Goal of the exercise:
From the first line to the last, write out the data below exactly.

START Data for analysis

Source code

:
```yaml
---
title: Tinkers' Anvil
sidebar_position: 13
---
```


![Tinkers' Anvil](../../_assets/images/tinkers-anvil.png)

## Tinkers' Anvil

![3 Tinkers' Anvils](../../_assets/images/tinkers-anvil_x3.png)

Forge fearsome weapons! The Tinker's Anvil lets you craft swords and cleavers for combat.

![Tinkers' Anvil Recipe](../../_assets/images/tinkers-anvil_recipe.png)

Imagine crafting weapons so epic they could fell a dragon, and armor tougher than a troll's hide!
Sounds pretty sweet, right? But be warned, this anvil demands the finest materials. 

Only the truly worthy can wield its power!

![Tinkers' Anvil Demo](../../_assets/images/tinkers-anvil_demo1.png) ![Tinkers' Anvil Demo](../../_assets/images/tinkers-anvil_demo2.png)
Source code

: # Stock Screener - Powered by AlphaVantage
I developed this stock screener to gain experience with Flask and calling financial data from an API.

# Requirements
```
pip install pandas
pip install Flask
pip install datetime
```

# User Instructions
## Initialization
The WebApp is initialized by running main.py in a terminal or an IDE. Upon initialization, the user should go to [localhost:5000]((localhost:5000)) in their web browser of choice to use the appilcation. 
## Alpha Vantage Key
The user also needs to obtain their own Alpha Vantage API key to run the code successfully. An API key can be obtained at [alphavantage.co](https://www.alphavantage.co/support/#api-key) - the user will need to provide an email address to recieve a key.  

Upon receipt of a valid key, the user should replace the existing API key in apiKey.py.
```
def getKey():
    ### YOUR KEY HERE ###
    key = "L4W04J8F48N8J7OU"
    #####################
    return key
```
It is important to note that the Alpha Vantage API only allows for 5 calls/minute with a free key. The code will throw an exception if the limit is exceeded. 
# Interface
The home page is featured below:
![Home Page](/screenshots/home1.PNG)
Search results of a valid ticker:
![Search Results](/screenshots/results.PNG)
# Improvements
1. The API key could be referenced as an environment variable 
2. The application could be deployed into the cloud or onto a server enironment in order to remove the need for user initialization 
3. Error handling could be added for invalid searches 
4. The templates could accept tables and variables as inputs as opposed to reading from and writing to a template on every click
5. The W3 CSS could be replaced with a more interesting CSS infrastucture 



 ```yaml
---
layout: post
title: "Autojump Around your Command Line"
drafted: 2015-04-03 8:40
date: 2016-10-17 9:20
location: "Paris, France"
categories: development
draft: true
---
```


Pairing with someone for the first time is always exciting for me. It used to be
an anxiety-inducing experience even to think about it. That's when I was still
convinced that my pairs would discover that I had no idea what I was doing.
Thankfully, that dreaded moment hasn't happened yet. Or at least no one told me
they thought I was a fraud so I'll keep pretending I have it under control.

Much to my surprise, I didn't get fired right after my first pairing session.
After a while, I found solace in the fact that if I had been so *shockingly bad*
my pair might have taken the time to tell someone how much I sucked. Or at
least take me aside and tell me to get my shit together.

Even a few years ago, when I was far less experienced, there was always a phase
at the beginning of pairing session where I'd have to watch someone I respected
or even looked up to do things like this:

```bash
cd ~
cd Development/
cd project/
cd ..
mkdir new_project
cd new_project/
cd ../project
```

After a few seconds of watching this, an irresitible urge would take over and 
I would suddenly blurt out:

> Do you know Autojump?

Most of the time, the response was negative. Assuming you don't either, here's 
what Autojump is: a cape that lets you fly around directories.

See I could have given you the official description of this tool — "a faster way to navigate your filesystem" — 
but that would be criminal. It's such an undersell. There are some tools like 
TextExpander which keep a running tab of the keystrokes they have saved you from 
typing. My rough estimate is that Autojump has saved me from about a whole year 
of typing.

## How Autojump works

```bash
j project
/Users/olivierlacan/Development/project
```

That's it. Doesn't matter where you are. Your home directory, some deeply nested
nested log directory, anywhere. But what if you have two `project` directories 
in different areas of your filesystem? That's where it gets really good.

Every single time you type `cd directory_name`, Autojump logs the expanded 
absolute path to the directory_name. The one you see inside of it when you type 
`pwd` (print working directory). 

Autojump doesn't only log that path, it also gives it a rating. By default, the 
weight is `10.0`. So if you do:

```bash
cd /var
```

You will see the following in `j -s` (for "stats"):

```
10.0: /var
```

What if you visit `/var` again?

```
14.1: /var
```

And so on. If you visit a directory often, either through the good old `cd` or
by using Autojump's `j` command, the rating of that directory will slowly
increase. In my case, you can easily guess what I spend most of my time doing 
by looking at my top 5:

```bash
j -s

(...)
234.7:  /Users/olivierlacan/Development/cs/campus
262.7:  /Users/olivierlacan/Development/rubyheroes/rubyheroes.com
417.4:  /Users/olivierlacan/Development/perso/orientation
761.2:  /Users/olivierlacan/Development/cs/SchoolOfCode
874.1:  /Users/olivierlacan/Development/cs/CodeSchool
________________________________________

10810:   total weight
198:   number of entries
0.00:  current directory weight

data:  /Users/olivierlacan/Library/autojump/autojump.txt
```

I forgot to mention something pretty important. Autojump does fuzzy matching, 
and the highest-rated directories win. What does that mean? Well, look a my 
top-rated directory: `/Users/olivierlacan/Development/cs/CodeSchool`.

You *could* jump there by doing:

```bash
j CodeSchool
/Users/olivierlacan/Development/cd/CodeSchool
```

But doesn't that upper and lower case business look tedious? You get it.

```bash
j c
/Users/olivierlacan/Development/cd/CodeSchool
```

END Data for analysis

Completed exercise:
Source code

:
```yaml
---
title: Tinkers' Anvil
sidebar_position: 13
---
```


![Tinkers' Anvil](../../_assets/images/tinkers-anvil.png)

## Tinkers' Anvil

![3 Tinkers' Anvils](../../_assets/images/tinkers-anvil_x3.png)

Forge fearsome weapons! The Tinker's Anvil lets you craft swords and cleavers for combat.

![Tinkers' Anvil Recipe](../../_assets/images/tinkers-anvil_recipe.png)

Imagine crafting weapons so epic they could fell a dragon, and armor tougher than a troll's hide!
Sounds pretty sweet, right? But be warned, this anvil demands the finest materials. 

Only the truly worthy can wield its power!

![Tinkers' Anvil Demo](../../_assets/images/tinkers-anvil_demo1.png) ![Tinkers' Anvil Demo](../../_assets/images/tinkers-anvil_demo2.png)
Source code

: # Stock Screener - Powered by AlphaVantage
I developed this stock screener to gain experience with Flask and calling financial data from an API.

# Requirements
```
pip install pandas
pip install Flask
pip install datetime
```

# User Instructions
## Initialization
The WebApp is initialized by running main.py in a terminal or an IDE. Upon initialization, the user should go to [localhost:5000]((localhost:5000)) in their web browser of choice to use the appilcation. 
## Alpha Vantage Key
The user also needs to obtain their own Alpha Vantage API key to run the code successfully. An API key can be obtained at [alphavantage.co](https://www.alphavantage.co/support/#api-key) - the user will need to provide an email address to recieve a key.  

Upon receipt of a valid key, the user should replace the existing API key in apiKey.py.
```
def getKey():
    ### YOUR KEY HERE ###
    key = "L4W04J8F48N8J7OU"
    #####################
    return key
```
It is important to note that the Alpha Vantage API only allows for 5 calls/minute with a free key. The code will throw an exception if the limit is exceeded. 
# Interface
The home page is featured below:
![Home Page](/screenshots/home1.PNG)
Search results of a valid ticker:
![Search Results](/screenshots/results.PNG)
# Improvements
1. The API key could be referenced as an environment variable 
2. The application could be deployed into the cloud or onto a server enironment in order to remove the need for user initialization 
3. Error handling could be added for invalid searches 
4. The templates could accept tables and variables as inputs as opposed to reading from and writing to a template on every click
5. The W3 CSS could be replaced with a more interesting CSS infrastucture 



 ```yaml
---
layout: post
title: "Autojump Around your Command Line"
drafted: 2015-04-03 8:40
date: 2016-10-17 9:20
location: "Paris, France"
categories: development
draft: true
---
```


Pairing with someone for the first time is always exciting for me. It used to be
an anxiety-inducing experience even to think about it. That's when I was still
convinced that my pairs would discover that I had no idea what I was doing.
Thankfully, that dreaded moment hasn't happened yet. Or at least no one told me
they thought I was a fraud so I'll keep pretending I have it under control.

Much to my surprise, I didn't get fired right after my first pairing session.
After a while, I found solace in the fact that if I had been so *shockingly bad*
my pair might have taken the time to tell someone how much I sucked. Or at
least take me aside and tell me to get my shit together.

Even a few years ago, when I was far less experienced, there was always a phase
at the beginning of pairing session where I'd have to watch someone I respected
or even looked up to do things like this:

```bash
cd ~
cd Development/
cd project/
cd ..
mkdir new_project
cd new_project/
cd ../project
```

After a few seconds of watching this, an irresitible urge would take over and 
I would suddenly blurt out:

> Do you know Autojump?

Most of the time, the response was negative. Assuming you don't either, here's 
what Autojump is: a cape that lets you fly around directories.

See I could have given you the official description of this tool — "a faster way to navigate your filesystem" — 
but that would be criminal. It's such an undersell. There are some tools like 
TextExpander which keep a running tab of the keystrokes they have saved you from 
typing. My rough estimate is that Autojump has saved me from about a whole year 
of typing.

## How Autojump works

```bash
j project
/Users/olivierlacan/Development/project
```

That's it. Doesn't matter where you are. Your home directory, some deeply nested
nested log directory, anywhere. But what if you have two `project` directories 
in different areas of your filesystem? That's where it gets really good.

Every single time you type `cd directory_name`, Autojump logs the expanded 
absolute path to the directory_name. The one you see inside of it when you type 
`pwd` (print working directory). 

Autojump doesn't only log that path, it also gives it a rating. By default, the 
weight is `10.0`. So if you do:

```bash
cd /var
```

You will see the following in `j -s` (for "stats"):

```
10.0: /var
```

What if you visit `/var` again?

```
14.1: /var
```

And so on. If you visit a directory often, either through the good old `cd` or
by using Autojump's `j` command, the rating of that directory will slowly
increase. In my case, you can easily guess what I spend most of my time doing 
by looking at my top 5:

```bash
j -s

(...)
234.7:  /Users/olivierlacan/Development/cs/campus
262.7:  /Users/olivierlacan/Development/rubyheroes/rubyheroes.com
417.4:  /Users/olivierlacan/Development/perso/orientation
761.2:  /Users/olivierlacan/Development/cs/SchoolOfCode
874.1:  /Users/olivierlacan/Development/cs/CodeSchool
________________________________________

10810:   total weight
198:   number of entries
0.00:  current directory weight

data:  /Users/olivierlacan/Library/autojump/autojump.txt
```

I forgot to mention something pretty important. Autojump does fuzzy matching, 
and the highest-rated directories win. What does that mean? Well, look a my 
top-rated directory: `/Users/olivierlacan/Development/cs/CodeSchool`.

You *could* jump there by doing:

```bash
j CodeSchool
/Users/olivierlacan/Development/cd/CodeSchool
```

But doesn't that upper and lower case business look tedious? You get it.

```bash
j c
/Users/olivierlacan/Development/cd/CodeSchool
```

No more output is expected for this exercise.